*Work item:* What is needed here is an exact repetition of the records below, beginning at the line that has "hosting control panel" and stopping after the line that has "Your Firebase is".

*Record excerpts:*
--*--

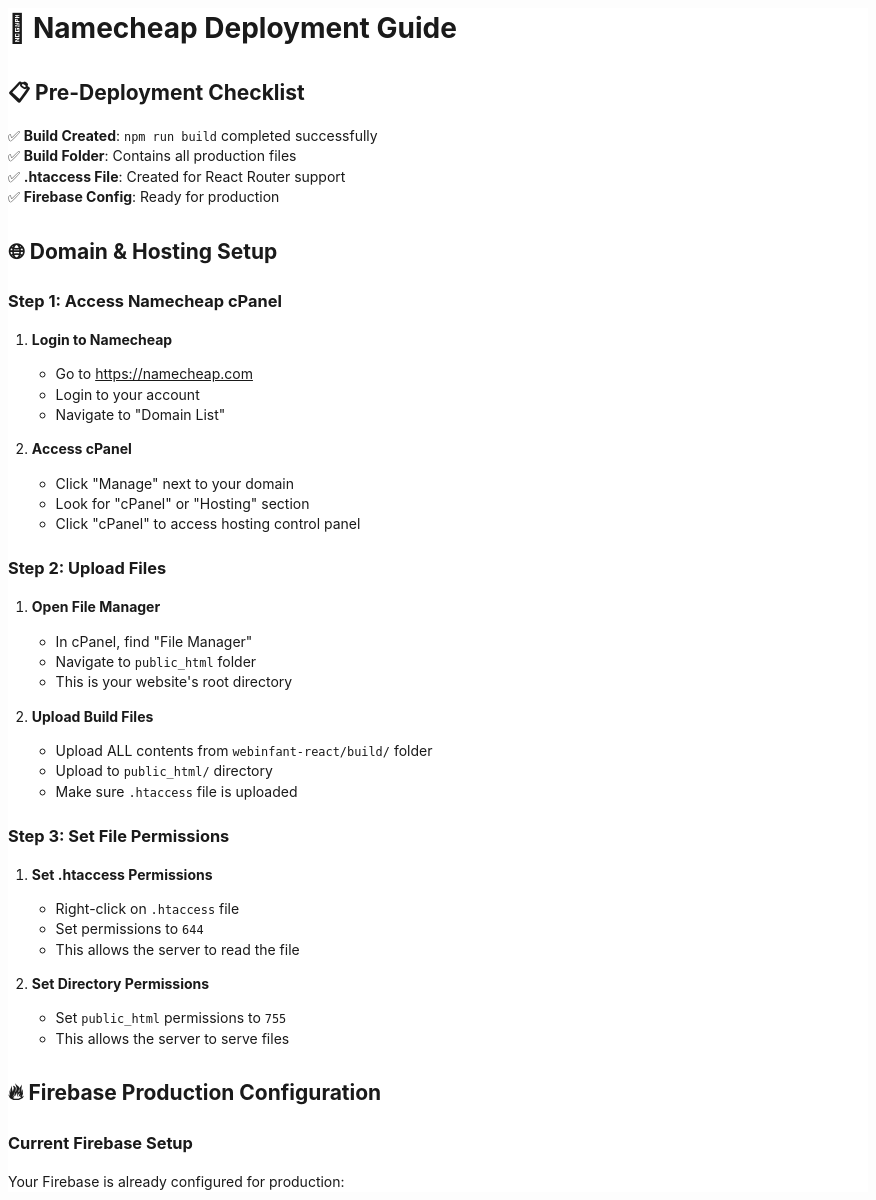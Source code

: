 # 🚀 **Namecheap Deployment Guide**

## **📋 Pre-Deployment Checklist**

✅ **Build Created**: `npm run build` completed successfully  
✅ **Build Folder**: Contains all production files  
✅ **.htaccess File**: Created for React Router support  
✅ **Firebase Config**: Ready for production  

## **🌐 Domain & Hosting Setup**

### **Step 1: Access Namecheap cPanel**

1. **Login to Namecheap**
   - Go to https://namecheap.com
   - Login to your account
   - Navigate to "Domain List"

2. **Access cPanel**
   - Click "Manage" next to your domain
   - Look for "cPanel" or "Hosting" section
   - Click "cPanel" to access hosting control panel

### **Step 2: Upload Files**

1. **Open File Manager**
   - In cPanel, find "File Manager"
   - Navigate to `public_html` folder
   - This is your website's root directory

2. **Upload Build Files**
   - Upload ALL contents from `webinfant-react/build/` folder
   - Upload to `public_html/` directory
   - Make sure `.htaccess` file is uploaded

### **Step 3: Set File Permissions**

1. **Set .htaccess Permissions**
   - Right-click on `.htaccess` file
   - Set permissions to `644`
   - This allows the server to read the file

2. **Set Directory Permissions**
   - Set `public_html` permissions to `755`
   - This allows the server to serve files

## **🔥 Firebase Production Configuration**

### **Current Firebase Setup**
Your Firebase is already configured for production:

--*--

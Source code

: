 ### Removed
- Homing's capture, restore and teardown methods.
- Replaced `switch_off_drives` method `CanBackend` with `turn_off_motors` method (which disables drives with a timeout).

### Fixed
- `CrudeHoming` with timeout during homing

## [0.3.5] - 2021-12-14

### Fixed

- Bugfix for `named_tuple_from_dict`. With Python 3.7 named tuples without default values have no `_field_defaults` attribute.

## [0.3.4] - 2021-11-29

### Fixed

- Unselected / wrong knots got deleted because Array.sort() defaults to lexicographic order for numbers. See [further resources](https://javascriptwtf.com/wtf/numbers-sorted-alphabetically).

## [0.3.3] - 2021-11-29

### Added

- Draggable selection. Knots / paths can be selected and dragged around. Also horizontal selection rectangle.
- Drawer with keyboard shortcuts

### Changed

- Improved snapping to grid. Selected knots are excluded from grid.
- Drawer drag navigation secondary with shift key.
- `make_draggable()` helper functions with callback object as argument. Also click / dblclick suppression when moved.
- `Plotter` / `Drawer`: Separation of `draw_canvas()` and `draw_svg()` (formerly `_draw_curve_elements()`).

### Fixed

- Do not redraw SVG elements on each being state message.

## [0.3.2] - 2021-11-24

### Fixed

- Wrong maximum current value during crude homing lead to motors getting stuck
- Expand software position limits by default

--*--

*Reply:*
   - Click "cPanel" to access hosting control panel

### **Step 2: Upload Files**

1. **Open File Manager**
   - In cPanel, find "File Manager"
   - Navigate to `public_html` folder
   - This is your website's root directory

2. **Upload Build Files**
   - Upload ALL contents from `webinfant-react/build/` folder
   - Upload to `public_html/` directory
   - Make sure `.htaccess` file is uploaded

### **Step 3: Set File Permissions**

1. **Set .htaccess Permissions**
   - Right-click on `.htaccess` file
   - Set permissions to `644`
   - This allows the server to read the file

2. **Set Directory Permissions**
   - Set `public_html` permissions to `755`
   - This allows the server to serve files

## **🔥 Firebase Production Configuration**

### **Current Firebase Setup**
Your Firebase is already configured for production:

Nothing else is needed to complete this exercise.